A Nashville organization is giving feet to athletes who want to run and compete with every other athlete.
Amputee Blade Runners is a non-profit organization that provides and fits athletes with specialized prosthetic legs and feet.
"What we provide to our runners are a sports specific prosthetic," explained Daryl Farler, a double amputee who works with the organization.
He continued, "We provide them with anything from just a running leg to a leg they can play basketball with, or soccer."
Troy Cronin, a 17-year-old from Massachusetts, raised $2,000 to make the trip to Nashville to receive his new prosthetics.
The teen lost both of his lower legs from a bout with bacterial meningitis when he was just two years old.
"These legs will help me run with less pressure onto my legs and there will be less friction," Cronin said.
On Sunday, Cronin was fitted with the prosthesis and is getting accustomed to them before heading home at the end of the week.
"I appreciate all the hard work they're putting in, and time," Cronin told News 2. "Because without them, I don't think I would have any blades or sports feet."
On Tuesday night, a second prosthetic recipient, Noah McLaughlin of Williamson County, played his first basketball game with the help of a running prosthetic.
McLaughlin was born with no fingers and without the lower portion of his right leg.
"He's always positive. You never hear him complain, things he can't do, he asks for help, and things he can he just does it. When you watch him like when he gets dressed, or just puts on his leg, just normal things. He just blows my mind," Father Cameron McLaughlin said proudly.

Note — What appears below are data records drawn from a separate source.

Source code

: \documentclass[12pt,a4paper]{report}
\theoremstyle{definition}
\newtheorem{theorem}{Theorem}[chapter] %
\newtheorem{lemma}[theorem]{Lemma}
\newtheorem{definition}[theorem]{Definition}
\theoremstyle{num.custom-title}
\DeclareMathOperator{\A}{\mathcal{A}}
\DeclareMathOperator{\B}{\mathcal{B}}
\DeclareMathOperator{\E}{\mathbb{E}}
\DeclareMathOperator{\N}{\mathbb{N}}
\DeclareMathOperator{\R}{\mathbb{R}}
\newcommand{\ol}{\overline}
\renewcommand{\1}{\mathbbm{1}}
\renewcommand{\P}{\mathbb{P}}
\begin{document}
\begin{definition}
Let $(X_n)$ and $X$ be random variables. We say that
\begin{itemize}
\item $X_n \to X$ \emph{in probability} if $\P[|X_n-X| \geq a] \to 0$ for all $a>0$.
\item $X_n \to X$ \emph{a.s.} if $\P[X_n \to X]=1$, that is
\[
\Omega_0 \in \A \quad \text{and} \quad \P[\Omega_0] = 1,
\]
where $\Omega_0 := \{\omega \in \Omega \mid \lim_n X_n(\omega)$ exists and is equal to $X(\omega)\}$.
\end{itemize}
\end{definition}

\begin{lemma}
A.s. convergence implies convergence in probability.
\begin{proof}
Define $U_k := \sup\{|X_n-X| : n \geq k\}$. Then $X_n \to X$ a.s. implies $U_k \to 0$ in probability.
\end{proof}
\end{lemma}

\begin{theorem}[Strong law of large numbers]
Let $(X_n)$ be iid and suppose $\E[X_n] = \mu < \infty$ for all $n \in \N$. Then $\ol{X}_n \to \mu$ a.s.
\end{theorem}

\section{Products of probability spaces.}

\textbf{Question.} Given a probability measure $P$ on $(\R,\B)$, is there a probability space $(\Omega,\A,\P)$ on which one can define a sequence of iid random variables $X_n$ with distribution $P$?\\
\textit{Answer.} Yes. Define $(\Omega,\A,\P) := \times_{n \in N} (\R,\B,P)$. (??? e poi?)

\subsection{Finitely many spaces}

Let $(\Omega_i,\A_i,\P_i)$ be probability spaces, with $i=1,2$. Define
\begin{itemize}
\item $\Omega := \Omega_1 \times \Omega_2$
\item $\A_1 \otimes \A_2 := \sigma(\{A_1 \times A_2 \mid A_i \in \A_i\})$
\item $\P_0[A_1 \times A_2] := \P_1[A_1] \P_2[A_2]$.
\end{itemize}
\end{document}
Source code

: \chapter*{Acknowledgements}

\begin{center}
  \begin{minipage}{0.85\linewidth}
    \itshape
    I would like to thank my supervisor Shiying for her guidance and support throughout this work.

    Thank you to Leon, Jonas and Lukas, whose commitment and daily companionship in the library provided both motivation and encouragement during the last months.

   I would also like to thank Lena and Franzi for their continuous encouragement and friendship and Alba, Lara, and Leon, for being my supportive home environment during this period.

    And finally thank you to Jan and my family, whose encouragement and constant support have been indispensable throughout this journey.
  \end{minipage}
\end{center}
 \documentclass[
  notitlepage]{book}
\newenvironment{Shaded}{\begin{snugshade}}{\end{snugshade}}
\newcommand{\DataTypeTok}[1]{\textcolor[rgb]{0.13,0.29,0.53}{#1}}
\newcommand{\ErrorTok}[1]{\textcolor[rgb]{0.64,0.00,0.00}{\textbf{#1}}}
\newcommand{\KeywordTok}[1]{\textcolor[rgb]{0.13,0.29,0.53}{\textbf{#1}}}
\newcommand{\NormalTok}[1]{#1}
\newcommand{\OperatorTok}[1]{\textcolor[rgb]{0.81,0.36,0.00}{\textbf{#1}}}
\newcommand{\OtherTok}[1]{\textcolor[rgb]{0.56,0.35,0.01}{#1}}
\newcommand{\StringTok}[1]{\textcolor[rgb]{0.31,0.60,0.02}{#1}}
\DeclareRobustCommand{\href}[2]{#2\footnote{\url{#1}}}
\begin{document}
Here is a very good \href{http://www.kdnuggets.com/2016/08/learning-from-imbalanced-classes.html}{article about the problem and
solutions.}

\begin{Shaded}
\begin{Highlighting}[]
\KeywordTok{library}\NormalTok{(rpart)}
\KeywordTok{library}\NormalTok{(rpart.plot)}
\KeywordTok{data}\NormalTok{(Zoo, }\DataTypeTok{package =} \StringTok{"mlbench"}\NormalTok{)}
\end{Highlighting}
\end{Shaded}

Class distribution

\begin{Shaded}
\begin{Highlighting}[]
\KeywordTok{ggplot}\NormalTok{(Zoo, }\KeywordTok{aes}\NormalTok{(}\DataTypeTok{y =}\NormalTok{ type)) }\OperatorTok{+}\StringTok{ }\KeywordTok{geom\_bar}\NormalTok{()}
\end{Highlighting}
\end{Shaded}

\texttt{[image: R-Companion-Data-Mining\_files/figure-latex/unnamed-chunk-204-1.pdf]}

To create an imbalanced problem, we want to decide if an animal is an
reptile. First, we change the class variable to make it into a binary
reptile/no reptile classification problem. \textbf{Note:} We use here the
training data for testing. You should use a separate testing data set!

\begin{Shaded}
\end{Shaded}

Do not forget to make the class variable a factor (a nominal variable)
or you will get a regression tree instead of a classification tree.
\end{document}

Noah McLaughlin helped lead his team to victory 35-31.
According to the non-profit organization's Web site, running prosthetics are not covered by insurance because companies deem them not medically necessary.
Runner's blades can cost as much as $50,000 for the pair.
Currently, the Amputee Blade Runners has provided prosthetics to athletes in 18 states with a goal of reaching at least one athlete in every state.
Athletes apply for grants to be accepted into the program. The organization is funded by its founder and other local charities.